On the contrary, despite calls of the Assembly to amend Articles 364 and 365 of the Criminal Code as they allow for post facto criminalisation of normal political decision-making, the Parliament of Ukraine failed to do so on 8 February 2012 thereby pre-empting the possibility for charges against former government officials based on these provisions to be dropped.
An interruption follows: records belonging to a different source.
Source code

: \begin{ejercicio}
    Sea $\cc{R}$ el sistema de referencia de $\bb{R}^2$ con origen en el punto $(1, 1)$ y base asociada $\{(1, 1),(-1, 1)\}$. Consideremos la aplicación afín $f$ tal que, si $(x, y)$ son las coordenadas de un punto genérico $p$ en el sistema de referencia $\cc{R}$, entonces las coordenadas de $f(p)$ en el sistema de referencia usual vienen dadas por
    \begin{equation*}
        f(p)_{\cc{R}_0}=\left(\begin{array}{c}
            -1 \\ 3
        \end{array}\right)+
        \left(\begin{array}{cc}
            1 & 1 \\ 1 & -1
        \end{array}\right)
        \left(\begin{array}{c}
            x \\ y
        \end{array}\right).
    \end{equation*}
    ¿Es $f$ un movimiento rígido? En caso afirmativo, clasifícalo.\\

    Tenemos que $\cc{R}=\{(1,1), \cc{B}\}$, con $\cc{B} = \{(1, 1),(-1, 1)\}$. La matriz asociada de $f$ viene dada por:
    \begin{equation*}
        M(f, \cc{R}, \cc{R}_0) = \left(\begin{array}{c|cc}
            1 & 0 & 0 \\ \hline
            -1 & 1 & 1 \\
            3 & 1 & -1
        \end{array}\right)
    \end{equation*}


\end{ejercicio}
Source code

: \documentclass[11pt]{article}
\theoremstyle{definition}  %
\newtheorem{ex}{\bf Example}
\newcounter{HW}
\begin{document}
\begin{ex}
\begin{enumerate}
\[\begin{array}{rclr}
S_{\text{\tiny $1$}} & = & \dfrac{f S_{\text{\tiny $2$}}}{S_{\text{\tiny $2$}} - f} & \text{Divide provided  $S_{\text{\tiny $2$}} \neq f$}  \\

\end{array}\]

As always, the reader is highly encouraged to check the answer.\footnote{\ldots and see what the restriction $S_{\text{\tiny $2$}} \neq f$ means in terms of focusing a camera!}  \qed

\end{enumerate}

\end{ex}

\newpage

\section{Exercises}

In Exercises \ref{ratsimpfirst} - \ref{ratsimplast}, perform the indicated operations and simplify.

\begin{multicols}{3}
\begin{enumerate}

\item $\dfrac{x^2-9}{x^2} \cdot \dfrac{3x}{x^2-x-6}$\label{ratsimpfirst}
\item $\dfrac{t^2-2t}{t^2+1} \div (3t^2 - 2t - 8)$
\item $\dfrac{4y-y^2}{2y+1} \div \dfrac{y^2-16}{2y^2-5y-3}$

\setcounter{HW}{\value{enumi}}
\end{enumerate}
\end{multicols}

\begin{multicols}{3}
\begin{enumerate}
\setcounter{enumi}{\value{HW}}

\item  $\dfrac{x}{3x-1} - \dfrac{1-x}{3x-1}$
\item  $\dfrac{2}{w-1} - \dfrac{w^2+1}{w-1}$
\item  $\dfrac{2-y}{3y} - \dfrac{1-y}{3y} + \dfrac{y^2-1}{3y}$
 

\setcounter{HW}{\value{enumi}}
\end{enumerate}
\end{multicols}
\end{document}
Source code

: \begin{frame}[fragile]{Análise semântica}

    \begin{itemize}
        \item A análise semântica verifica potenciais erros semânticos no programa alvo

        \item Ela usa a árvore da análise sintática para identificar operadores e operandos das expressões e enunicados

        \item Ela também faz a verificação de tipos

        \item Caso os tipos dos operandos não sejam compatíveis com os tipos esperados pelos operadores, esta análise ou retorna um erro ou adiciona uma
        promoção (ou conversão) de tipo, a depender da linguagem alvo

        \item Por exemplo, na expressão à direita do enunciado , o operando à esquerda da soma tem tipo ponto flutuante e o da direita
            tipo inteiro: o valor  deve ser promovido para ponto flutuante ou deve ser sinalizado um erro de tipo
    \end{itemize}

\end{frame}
Furthermore, on 27 February 2012, former Minister of Interior Lutsenko was convicted to 4 years of imprisonment on the basis of a trial which is alleged to have been unfair and for crimes which do not justify a term of imprisonment.

The fact that former Prime Minister Tymoschenko remains in detention and the recent conviction of Mr Lutsenko - notwithstanding their seriously deteriorating health - both strengthen the impression of selective justice.

The Assembly reiterates in this respect that “the assessment of political decisions and their effects is the prerogative of parliaments and, ultimately, of the electorate and not of the courts” and, once again, calls on the authorities of Ukraine – including the President – urgently to consider all legal means available to them to release these former government members and to allow them to compete in the forthcoming parliamentary elections.

The Assembly, through its Monitoring Committee, will continue to follow the situation closely. It notes that the Committee’s co-rapporteurs will visit Ukraine at the end of March 2012 and expects full cooperation of the authorities with the co-rapporteurs, including the latter’s access to the former government members detained. It recalls in this connection that it has invited the Committee to propose any further action as required by the situation, including with regard to the possible consideration of sanctions if the Assembly’s demands are not met”.